Research Article | Open Access

Governing the Game-Changer: Reimagining Peer Review in the Age of AI

    Lucy Threadgold

    Peer Review Lead, Emerald Publishing, United Kingdom

    Hong Zhou

    Senior Director of AI Product and Innovation, Wiley, United Kingdom

    Simone Ragavooloo

    Frontiers, Research Integrity, London

    Daniel Stuckey

    Research Integrity and Publishing Ethics Centre of Expertise, Elsevier, United Kingdom

    Maryam Sayab

    Director of Communications, Asian Council of Science Editors, United Arab Emirate

The peer review system, long regarded as the cornerstone of scholarly publishing, is facing unprecedented strain. Rising submission volumes, reviewer fatigue, and increasing instances of research misconduct have revealed deep structural vulnerabilities. Artificial Intelligence (AI) presents transformative opportunities to reinforce this essential process, accelerating reviewer selection, detecting manipulation, and advancing equity in participation.

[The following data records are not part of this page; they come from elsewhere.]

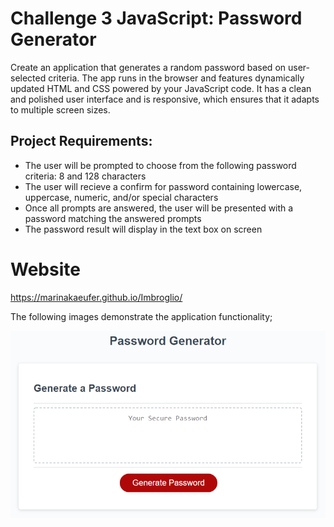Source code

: # Challenge 3 JavaScript: Password Generator

Create an application that generates a random password based on user-selected criteria. The app runs in the browser and features dynamically updated HTML and CSS powered by your JavaScript code. It has a clean and polished user interface and is responsive, which ensures that it adapts to multiple screen sizes.


## Project Requirements:

- The user will be prompted to choose from the following password criteria: 8 and 128 characters
- The user will recieve a confirm for password containing lowercase, uppercase, numeric, and/or special characters
- Once all prompts are answered, the user will be presented with a password matching the answered prompts
- The password result will display in the text box on screen


# Website
https://marinakaeufer.github.io/Imbroglio/



The following images demonstrate the application functionality;

![An app window with the label Password Generator, an input field labeled Your Secure Password, and a Generate Password button.](./Assets/03-javascript-homework-demo.png)

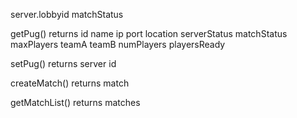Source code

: server.lobbyid
matchStatus

getPug() returns
	id
	name
	ip
	port
	location
	serverStatus
	matchStatus
	maxPlayers
	teamA
	teamB
	numPlayers
	playersReady

setPug() returns
	server id

createMatch() returns
	match

getMatchList() returns
	matches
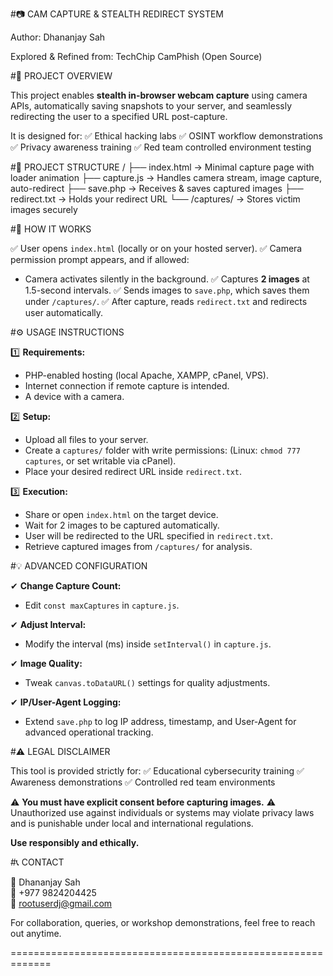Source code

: #📷 CAM CAPTURE & STEALTH REDIRECT SYSTEM

Author: Dhananjay Sah

Explored & Refined from: TechChip CamPhish (Open Source)

#📄 PROJECT OVERVIEW

This project enables **stealth in-browser webcam capture** using camera APIs,
automatically saving snapshots to your server, and seamlessly redirecting
the user to a specified URL post-capture.

It is designed for:
✅ Ethical hacking labs
✅ OSINT workflow demonstrations
✅ Privacy awareness training
✅ Red team controlled environment testing

#📂 PROJECT STRUCTURE
/
├── index.html         → Minimal capture page with loader animation
├── capture.js         → Handles camera stream, image capture, auto-redirect
├── save.php           → Receives & saves captured images
├── redirect.txt       → Holds your redirect URL
└── /captures/         → Stores victim images securely

#🚀 HOW IT WORKS

✅ User opens `index.html` (locally or on your hosted server).
✅ Camera permission prompt appears, and if allowed:
   - Camera activates silently in the background.
✅ Captures **2 images** at 1.5-second intervals.
✅ Sends images to `save.php`, which saves them under `/captures/`.
✅ After capture, reads `redirect.txt` and redirects user automatically.

#⚙️ USAGE INSTRUCTIONS

1️⃣ **Requirements:**
   - PHP-enabled hosting (local Apache, XAMPP, cPanel, VPS).
   - Internet connection if remote capture is intended.
   - A device with a camera.

2️⃣ **Setup:**
   - Upload all files to your server.
   - Create a `captures/` folder with write permissions:
     (Linux: `chmod 777 captures`, or set writable via cPanel).
   - Place your desired redirect URL inside `redirect.txt`.

3️⃣ **Execution:**
   - Share or open `index.html` on the target device.
   - Wait for 2 images to be captured automatically.
   - User will be redirected to the URL specified in `redirect.txt`.
   - Retrieve captured images from `/captures/` for analysis.

#💡 ADVANCED CONFIGURATION

✔ **Change Capture Count:**
   - Edit `const maxCaptures` in `capture.js`.

✔ **Adjust Interval:**
   - Modify the interval (ms) inside `setInterval()` in `capture.js`.

✔ **Image Quality:**
   - Tweak `canvas.toDataURL()` settings for quality adjustments.

✔ **IP/User-Agent Logging:**
   - Extend `save.php` to log IP address, timestamp, and User-Agent
     for advanced operational tracking.

#⚠️ LEGAL DISCLAIMER

This tool is provided strictly for:
✅ Educational cybersecurity training
✅ Awareness demonstrations
✅ Controlled red team environments

⚠️ **You must have explicit consent before capturing images.**
⚠️ Unauthorized use against individuals or systems may violate privacy laws
   and is punishable under local and international regulations.

**Use responsibly and ethically.**

#📞 CONTACT

👤 Dhananjay Sah  
📱 +977 9824204425  
📧 rootuserdj@gmail.com

For collaboration, queries, or workshop demonstrations,
feel free to reach out anytime.

=============================================================
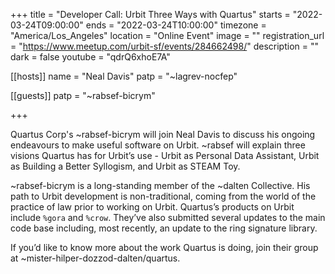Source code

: +++
title = "Developer Call: Urbit Three Ways with Quartus"
starts = "2022-03-24T09:00:00"
ends = "2022-03-24T10:00:00"
timezone = "America/Los_Angeles"
location = "Online Event"
image = ""
registration_url = "https://www.meetup.com/urbit-sf/events/284662498/"
description = ""
dark = false
youtube = "qdrQ6xhoE7A"

[[hosts]]
name = "Neal Davis"
patp = "~lagrev-nocfep"

[[guests]]
patp = "~rabsef-bicrym"

+++

Quartus Corp's ~rabsef-bicrym will join Neal Davis to discuss his ongoing endeavours to make useful software on Urbit. ~rabsef will explain three visions Quartus has for Urbit’s use - Urbit as Personal Data Assistant, Urbit as Building a Better Syllogism, and Urbit as STEAM Toy.

~rabsef-bicrym is a long-standing member of the ~dalten Collective. His path to Urbit development is non-traditional, coming from the world of the practice of law prior to working on Urbit. Quartus’s products on Urbit include `%gora` and `%crow`. They’ve also submitted several updates to the main code base including, most recently, an update to the ring signature library.

If you’d like to know more about the work Quartus is doing, join their group at ~mister-hilper-dozzod-dalten/quartus.
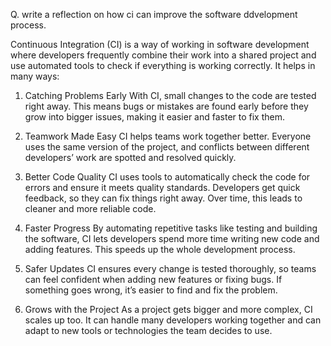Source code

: Q. write a reflection on how ci can improve the software ddvelopment process.

Continuous Integration (CI) is a way of working in software development where developers frequently combine their work into a shared project and use automated tools to check if everything is working correctly. It helps in many ways:

1. Catching Problems Early
With CI, small changes to the code are tested right away. This means bugs or mistakes are found early before they grow into bigger issues, making it easier and faster to fix them.

2. Teamwork Made Easy
CI helps teams work together better. Everyone uses the same version of the project, and conflicts between different developers’ work are spotted and resolved quickly.

3. Better Code Quality
CI uses tools to automatically check the code for errors and ensure it meets quality standards. Developers get quick feedback, so they can fix things right away. Over time, this leads to cleaner and more reliable code.

4. Faster Progress
By automating repetitive tasks like testing and building the software, CI lets developers spend more time writing new code and adding features. This speeds up the whole development process.

5. Safer Updates
CI ensures every change is tested thoroughly, so teams can feel confident when adding new features or fixing bugs. If something goes wrong, it’s easier to find and fix the problem.

6. Grows with the Project
As a project gets bigger and more complex, CI scales up too. It can handle many developers working together and can adapt to new tools or technologies the team decides to use.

Yet, it also introduces new risks of over-reliance, opacity, bias, and the potential erosion of trust in scientific judgment. This Perspective explores the dual role of AI in peer review, analyzing both its capacity to enhance integrity and its potential to destabilize it. Drawing on insights from leading publishers and emerging governance models, we argue that the future of peer review will be defined not by the sophistication of algorithms but by the strength of the ethical frameworks that govern them. With transparency, accountability, and hybrid human machine collaboration at its foundation, AI can help transform peer review into a more inclusive, efficient, and trustworthy system, provided that integrity remains its guiding principle.